Sep 00 Online
Volume Number: 16
Issue Number: 9
Column Tag: MacTech Online
PDF and XML
by Jeff Clites < online@mactech.com>
Last month we covered Adobe's Portable Document Format (PDF), focusing on how it
relates to Quartz, Apple's new imaging model. In brief, PDF originated as a
simplification of PostScript, retaining PostScript's primitive graphics operators
while discarding its programming-language constructs and adding file and document
structure specifications. Quartz (specifically, the Core Graphics Rendering API) is
again based on this same set of operators, making it natural to "record" graphics
operations into a PDF file, and just as natural to "play back" a PDF into a series of
native drawing instructions. At its simplest, PDF is the new PICT; more interestingly,
the Quartz imaging model is at the center of all 2-D graphics on Mac OS X, providing a
centralized facility for rending drawing commands from different APIs (such as
QuickDraw) into different output formats, be they destined for the screen, a printer,
or a file.
Of course, part of the beauty of Quartz is that it frees the programmer from having to
worry about the details of this process. At the same time, Quartz is certain to increase
the popularity of PDF, and in particular expand its use beyond just a format for
traditional documents. Accordingly, it will be to a programmer's advantage to know as
much as possible about PDF, and to be aware of its strengths and its weaknesses.
As touched on above, PDF defines a file format in addition to a graphics model. In the
abstract, a PDF file describes a tree of objects, with a significant separation between
document content and document layout. This should send off bells in a developer's head,
because it sounds similar to XML, and it's natural to wonder how deep this connection
is-to ask questions like, "can a PDF document be represented in XML." The short
answer is "probably not", but it's interesting to investigate the parallels between the
two formats.
Intersections with XML
PDF and XML are similar in that they define a file structure which is designed to
encapsulate a wide range of data in a fairly generalized, hierarchical fashion. Although
PDF is designed to be extensible, it does define an interpretation for the information it
contains, and it's not clear how well current PDF-rendering applications would handle
PDF documents with content which they don't recognize. XML is at the other extreme.

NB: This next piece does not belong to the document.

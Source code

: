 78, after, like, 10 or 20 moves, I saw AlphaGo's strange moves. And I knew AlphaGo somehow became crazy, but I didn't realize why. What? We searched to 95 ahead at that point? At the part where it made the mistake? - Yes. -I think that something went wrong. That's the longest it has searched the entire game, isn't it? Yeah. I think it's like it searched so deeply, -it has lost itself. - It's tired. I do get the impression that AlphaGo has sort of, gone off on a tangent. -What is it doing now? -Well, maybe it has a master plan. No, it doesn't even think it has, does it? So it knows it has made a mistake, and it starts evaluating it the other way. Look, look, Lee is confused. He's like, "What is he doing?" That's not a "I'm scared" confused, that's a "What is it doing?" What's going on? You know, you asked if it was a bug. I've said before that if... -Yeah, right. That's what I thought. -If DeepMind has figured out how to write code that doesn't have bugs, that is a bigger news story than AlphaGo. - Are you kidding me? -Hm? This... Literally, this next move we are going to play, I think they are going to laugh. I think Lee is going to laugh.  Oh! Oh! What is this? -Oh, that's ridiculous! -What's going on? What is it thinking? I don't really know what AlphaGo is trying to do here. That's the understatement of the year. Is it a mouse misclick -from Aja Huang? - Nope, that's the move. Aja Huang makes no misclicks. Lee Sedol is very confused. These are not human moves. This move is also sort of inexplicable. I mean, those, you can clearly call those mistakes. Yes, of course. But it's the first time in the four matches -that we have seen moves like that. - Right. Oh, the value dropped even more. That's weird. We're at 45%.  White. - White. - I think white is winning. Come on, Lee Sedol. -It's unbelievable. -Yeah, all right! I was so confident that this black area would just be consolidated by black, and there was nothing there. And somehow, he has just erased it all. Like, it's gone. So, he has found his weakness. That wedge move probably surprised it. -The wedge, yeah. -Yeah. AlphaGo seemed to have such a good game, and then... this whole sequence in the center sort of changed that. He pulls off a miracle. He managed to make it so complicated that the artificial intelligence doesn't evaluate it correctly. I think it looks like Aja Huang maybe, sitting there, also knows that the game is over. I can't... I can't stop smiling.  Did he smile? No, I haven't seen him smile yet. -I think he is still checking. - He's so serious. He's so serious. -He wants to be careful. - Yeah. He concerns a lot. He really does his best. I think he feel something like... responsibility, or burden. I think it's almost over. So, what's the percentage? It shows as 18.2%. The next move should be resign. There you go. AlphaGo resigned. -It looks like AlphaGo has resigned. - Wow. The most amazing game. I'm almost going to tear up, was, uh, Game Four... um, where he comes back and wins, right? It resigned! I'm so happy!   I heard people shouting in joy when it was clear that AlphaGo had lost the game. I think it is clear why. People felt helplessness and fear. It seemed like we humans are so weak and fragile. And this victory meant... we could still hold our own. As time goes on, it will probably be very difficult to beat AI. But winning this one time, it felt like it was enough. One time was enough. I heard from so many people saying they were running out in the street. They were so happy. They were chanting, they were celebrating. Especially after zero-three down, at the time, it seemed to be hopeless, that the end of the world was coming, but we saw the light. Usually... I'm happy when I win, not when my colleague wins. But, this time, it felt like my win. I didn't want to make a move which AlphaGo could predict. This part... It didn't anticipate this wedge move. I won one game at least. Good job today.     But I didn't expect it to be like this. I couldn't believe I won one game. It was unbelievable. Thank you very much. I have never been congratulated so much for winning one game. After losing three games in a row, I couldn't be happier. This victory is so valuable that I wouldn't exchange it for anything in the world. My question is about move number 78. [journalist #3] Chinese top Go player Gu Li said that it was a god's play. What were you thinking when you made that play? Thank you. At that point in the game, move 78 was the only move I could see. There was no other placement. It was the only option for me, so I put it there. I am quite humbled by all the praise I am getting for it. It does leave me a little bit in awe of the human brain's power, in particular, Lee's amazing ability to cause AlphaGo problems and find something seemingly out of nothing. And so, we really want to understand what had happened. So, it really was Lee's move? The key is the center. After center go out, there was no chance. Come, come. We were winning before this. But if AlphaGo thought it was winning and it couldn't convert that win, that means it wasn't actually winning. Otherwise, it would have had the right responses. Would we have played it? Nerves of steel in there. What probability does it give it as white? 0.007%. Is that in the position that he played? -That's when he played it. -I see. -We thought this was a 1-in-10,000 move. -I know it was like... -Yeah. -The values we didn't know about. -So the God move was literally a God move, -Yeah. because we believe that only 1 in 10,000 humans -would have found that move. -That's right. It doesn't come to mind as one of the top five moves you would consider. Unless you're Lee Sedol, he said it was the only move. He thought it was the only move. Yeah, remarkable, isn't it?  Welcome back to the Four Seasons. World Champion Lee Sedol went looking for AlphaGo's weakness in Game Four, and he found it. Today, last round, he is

At its core, it says nothing about the semantics of the data which it can contain, and it's
often used as a format for information which isn't naturally thought of as a
"document." But given its generality, it would certainly be possible to devise an
XML-based format to encapsulate page-descriptions in a manner similar to PDF. On
the other hand, there are several facilities of PDF which are not easily mimicked using
XML-features dealing more with practical performance issues than with conceptual
structure.
PDF was designed to be a final format, so that PDFs represent finished documents,
rather than in-progress works (such as word-processing documents) which will be
extensively changed. Still, it is possible to make limited modifications to PDFs, and
interestingly this can be done by appending the "change" information to the end of a
PDF, without requiring the entire document to be rewritten. This makes it convenient
to prepare an initial document and at a later stage add annotations or hyperlinks. This
approach also provides a measure of safety, as previous versions of a document can be
recovered simply by truncating the changes off the end, and modifications cannot cause
complete corruption of the base document. This also means that it is possible to modify
large documents without large resource requirements.

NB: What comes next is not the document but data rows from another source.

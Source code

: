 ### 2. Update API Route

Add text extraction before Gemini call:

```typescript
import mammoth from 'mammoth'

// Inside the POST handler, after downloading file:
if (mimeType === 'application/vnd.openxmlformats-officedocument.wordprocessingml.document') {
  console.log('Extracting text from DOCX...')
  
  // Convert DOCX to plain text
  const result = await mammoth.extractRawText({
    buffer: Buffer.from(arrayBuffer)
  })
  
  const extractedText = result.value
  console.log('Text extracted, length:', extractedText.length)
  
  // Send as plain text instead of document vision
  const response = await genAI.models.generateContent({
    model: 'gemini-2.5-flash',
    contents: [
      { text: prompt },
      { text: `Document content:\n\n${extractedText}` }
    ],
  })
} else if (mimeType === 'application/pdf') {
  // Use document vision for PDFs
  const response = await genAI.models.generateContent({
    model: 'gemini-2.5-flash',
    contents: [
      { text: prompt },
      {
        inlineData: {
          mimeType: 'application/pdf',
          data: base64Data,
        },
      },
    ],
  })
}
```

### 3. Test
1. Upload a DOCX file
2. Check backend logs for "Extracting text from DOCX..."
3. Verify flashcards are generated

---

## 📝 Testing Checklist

Despite XML's flexibility, it isn't possible to create a well-formed XML document by
appending information directly to another document, because of the requirement that
there be a single root element. (It is possible to work around this limitation, but only
by splitting the document into multiple files.) Additionally, PDF documents frequently
encapsulate binary data (such as images or compressed text), and it is not convenient
to embed such data into XML documents directly-XML is a text-based format, and
binary data could be interpreted as markup, or mangled if the document is converted to
a different character encoding. XML-based formats traditionally handle this by storing
the data in a separate file which is then referenced from the base document, just as
images are included in HTML files. This is less convenient than PDF's single-file
approach. (It would be possible to include binary data in XML documents by converting
it into a text-based representation, such as Base-64 encoding, but this tends to offset
the benefits of compression.) Finally, PDF has a higher structural flexibility, in that
logical containment is not always represented by physical containment. In other
words, structures which logically contain other objects may do so by referencing the
objects by name, whereas in XML such containment is almost always represented by
physically nesting elements. This flexibility allows the same PDF to be represented in
different ways, so that for example a PDF file may be optimized for page-at-a-time
delivery over the internet, or alternatively it could be created in a single-pass by a
printer driver.
FOP
So despite the current popularity of XML, it isn't likely that PDF is going to be
superceded any time soon. So where do PDF and XML intersect? Well, as we observed
before, it's natural to think of XML as unformatted data, and to think of PDF as an
output format. The preferred way to get from XML to something with formatting is by
way of XSL Transformations (XSLT). In the case of XML-to-PDF transformation,
there's a tool to help with the process, FOP. (It's part of the Apache XML project.) To
use FOP, you first use an XSLT processor to convert your XML document into a tree of
formatting objects, which may itself be represented as an XML document. This is
where you determine the form of your final document. Since, as mentioned above, XML
documents are traditionally devoid of formatting information and are often viewed as
pure data, any decisions about how this information will be presented must be
encapsulated in the style sheet. Once this is done, and you have your tree of formatting
objects, you feed this into FOP, which produces your final PDF. FOP is very much a
work in progress, and does not yet support all of the formatting objects defined in the
XSL specification, but even as-is it appears quite useful. IBM has an informative
tutorial on transforming XML documents. (A free registration is required to access the
tutorial.) It discusses using FOP to create PDF documents, and in addition shows you
how to generate SVG (Scalable Vector Graphics), which is useful for creating things
like charts and graphs from XML-encapsulated data.
• FOP
<http://xml.apache.org/fop/>
• Tutorial: Transforming XML documents
<http://www.ibm.com/software/developer/education/transforming-xml/>
OmniPDF
Finally, while you're playing with PDF, be sure to check out OmniPDF if you are
running Mac OS X. It's a very cool PDF viewer. It's still under development, but it's
Cocoa-native (and hence Mac-OS-X-native), and it really shows off the power of
Quartz, as it uses Core Graphics Rendering to do its magic. (OmniPDF is from the Omni
Group, who also created OmniWeb, which is currently the only Cocoa-native web
browser available. You should check it out also-it's a refreshing alternative, and it has
many fun features which set it apart from your usual browser choices.)
• OmniPDF
<http://www.omnigroup.com/products/omnipdf/>
• OmniWeb
<http://www.omnigroup.com/products/omniweb/>